Trumps Wahlsieg hat die Weltkriegsgefahr für kurze Zeit unterbrochen. In diesem kurzen Intervall müssen grundsätzliche politische Korrekturen erfolgen, ohne die eine allgemeine Instabilität sehr bald erneut den Weltfrieden bedrohen wird.
Als ersten wichtigsten Schritt muß die Beziehung zwischen den USA und Rußland wieder auf eine verläßliche Basis gestellt werden. Präsident Putin, der russische Ökonom Sergej Glasjew und eine ganze Reihe weiterer russischer Offizieller begrüßten ebenso wie wichtige Politiker im Westen die Wahl Trumps als Chance für den so dringenden Neubeginn zwischen den beiden Großmächten. Putin sagte als Reaktion auf Trumps Wahlsieg: „Rußland ist zur Rückkehr zu einer umfassenden Beziehung mit den USA bereit. Lassen Sie es mich wiederholen, wir wissen, das dies nicht einfach sein wird, aber wir sind bereit, diesen Weg einzuschlagen, Schritte unsrerseits zu ergreifen und alles zu tun, um die russisch-amerikanischen Beziehungen wieder auf einen stabilen Entwicklungskurs zu bringen. Dies würde sowohl dem russischen, wie dem amerikanischen Volk von Vorteil sein und eine positive Wirkung auf das generelle Klima bei den internationalen Beziehungen haben, angesichts der besonderen Verantwortung, die Rußland und die USA für die Erhaltung der globalen Stabilität und Sicherheit haben.“
Trump selbst kündigte einen Besuch bei Putin noch vor dem Amtsantritt an. Er wird allerdings mit einem enormen Widerstand aus den Reihen der Neokons in beiden Parteien zu kämpfen haben. Ihre Vertreter in der Republikanischen Partei hatten Trump während des Wahlkampf nicht unterstützt, selbst, als er bereits der Spitzenreiter unter den Kandidaten war.

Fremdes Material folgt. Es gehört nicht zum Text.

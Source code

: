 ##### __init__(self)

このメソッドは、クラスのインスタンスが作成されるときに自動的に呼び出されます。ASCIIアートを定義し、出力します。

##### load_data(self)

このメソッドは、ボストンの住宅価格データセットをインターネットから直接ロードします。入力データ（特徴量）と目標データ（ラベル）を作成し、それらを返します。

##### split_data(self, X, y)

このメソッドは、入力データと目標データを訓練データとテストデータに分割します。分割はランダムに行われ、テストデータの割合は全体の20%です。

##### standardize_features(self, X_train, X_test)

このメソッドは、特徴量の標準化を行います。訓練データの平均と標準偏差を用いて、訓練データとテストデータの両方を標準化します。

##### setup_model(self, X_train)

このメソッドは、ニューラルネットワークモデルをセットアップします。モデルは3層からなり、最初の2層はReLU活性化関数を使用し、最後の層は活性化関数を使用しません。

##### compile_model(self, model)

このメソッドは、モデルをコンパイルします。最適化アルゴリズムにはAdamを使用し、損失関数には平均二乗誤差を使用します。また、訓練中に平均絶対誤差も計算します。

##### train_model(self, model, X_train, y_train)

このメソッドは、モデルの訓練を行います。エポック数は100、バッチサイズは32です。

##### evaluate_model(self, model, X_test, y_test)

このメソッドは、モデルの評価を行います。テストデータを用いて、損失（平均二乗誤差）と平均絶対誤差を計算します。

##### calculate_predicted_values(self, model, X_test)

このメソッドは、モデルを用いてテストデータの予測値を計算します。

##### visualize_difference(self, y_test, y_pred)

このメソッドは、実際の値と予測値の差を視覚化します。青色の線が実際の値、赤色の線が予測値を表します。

Weil aber so viele Kräfte in der ganzen Welt die Kriegspolitik Obamas und deren potentiell bevorstehende Fortsetzung durch Hillary Clinton im Visier hatten, sind die Neokons in den USA eben nicht die einzigen Kräfte, die jetzt um das Schicksal der Welt ringen, das ohne eine positive Neubestimmung des amerikanisch-russischen Verhältnisses keine positive Zukunft haben kann.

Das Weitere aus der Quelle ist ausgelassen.